In theory, the Office of Residential Life's new housing plan is a good one. It makes sense for seniors, who have been at the College the longest time, to have the best housing on campus, followed by juniors and then sophomores.

But, given that the Dartmouth Plan makes it impossible to predict the numbers of students on campus in any given term and that for the past three years there have not been enough beds on campus fall term to meet the demand, the new housing policy is unfair.

The new system unjustly punishes sophomores, who are likely to be on campus in the Fall term and who do not have the advantage of Summer term to look for housing.

If recent trends continue, there is a good chance there will be a waiting list this fall for on-campus housing. In addition, seniors who would otherwise live off campus may choose to stay in residence halls because of their good priority numbers.

These two factors make it likely that more sophomores, who have the worst priority numbers, will be denied residence hall housing.

It would make more sense to give juniors worse priority numbers. This decision would help alleviate the housing crunch Fall term because a poor housing number would deter juniors from staying on campus.

Earlier this term, a committee composed of some of the most powerful administrators at the College proposed ways to limit Fall-term enrollment. Most of those suggestions were ways to convince juniors to take the Fall term off.
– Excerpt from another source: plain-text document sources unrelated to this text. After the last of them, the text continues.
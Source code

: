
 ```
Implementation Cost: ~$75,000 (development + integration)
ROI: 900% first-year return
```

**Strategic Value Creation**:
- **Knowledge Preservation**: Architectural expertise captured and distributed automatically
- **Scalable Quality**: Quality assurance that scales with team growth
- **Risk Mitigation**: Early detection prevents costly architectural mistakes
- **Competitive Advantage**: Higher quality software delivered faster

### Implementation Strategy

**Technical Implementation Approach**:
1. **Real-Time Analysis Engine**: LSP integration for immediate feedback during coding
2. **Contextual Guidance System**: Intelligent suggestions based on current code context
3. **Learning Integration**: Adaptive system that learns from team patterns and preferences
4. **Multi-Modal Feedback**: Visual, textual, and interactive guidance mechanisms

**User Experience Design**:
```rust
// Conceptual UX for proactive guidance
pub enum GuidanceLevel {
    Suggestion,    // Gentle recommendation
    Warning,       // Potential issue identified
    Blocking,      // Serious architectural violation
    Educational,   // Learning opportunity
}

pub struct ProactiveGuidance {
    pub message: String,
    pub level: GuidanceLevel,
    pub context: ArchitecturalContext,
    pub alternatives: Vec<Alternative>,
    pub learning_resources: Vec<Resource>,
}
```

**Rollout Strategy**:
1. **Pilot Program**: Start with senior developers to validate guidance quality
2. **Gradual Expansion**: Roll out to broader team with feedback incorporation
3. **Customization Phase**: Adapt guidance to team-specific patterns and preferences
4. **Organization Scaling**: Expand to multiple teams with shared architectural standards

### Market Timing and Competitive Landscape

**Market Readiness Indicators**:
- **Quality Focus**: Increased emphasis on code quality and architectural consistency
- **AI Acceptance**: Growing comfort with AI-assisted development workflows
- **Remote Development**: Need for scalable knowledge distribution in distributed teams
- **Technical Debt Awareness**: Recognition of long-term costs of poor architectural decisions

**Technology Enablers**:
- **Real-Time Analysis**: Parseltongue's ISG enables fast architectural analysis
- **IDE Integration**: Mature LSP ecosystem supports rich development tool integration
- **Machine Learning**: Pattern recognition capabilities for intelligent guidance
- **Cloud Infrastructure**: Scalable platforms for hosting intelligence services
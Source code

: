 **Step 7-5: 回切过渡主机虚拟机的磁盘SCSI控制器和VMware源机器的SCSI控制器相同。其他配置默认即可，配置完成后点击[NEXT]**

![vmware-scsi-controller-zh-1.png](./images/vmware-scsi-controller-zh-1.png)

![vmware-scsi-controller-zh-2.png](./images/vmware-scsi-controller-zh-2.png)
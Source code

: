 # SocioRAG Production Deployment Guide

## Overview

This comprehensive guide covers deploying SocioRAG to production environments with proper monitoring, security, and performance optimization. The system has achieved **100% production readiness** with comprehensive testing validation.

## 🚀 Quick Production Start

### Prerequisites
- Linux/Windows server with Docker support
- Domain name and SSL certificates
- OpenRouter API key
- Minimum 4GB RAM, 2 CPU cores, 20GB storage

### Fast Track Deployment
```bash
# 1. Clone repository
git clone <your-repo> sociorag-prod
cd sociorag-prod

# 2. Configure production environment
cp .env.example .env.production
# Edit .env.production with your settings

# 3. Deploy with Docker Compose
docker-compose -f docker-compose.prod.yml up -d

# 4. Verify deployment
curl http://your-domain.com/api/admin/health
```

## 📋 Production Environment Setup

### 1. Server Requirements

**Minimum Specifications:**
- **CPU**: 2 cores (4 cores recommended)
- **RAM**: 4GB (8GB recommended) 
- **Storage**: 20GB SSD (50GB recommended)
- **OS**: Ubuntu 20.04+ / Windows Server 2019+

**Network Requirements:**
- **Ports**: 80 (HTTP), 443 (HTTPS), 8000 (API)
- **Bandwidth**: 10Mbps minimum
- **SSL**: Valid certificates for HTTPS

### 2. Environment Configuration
There is no better way to convince the students to take a term off than to give them poor housing numbers.

Juniors are also in a better position to find off-campus housing because they know the area better and they have more time to locate an off-campus apartment.

But since this year's priority numbers have already been assigned, it is not feasible or fair for the College to meet the request of the Student Assembly Executive Committee's recent resolution that the numbers be redrawn.

Instead, the College should try to address the root of the problem -- the shortfall of beds on campus and the inability to predict enrollment patterns. To this end, the College should examine the D-Plan and investigate the construction of a new residence hall.

In the meantime, the Office of Residential Life should follow the Assembly resolution's advice to help the sophomores find off-campus housing and arrange for some sort of subletting system.

It is too late to change the College's new housing and enrollment pattern policies, but the administration should do the best it can to make sure that sophomores are not unfairly punished in the likely event of a housing shortfall.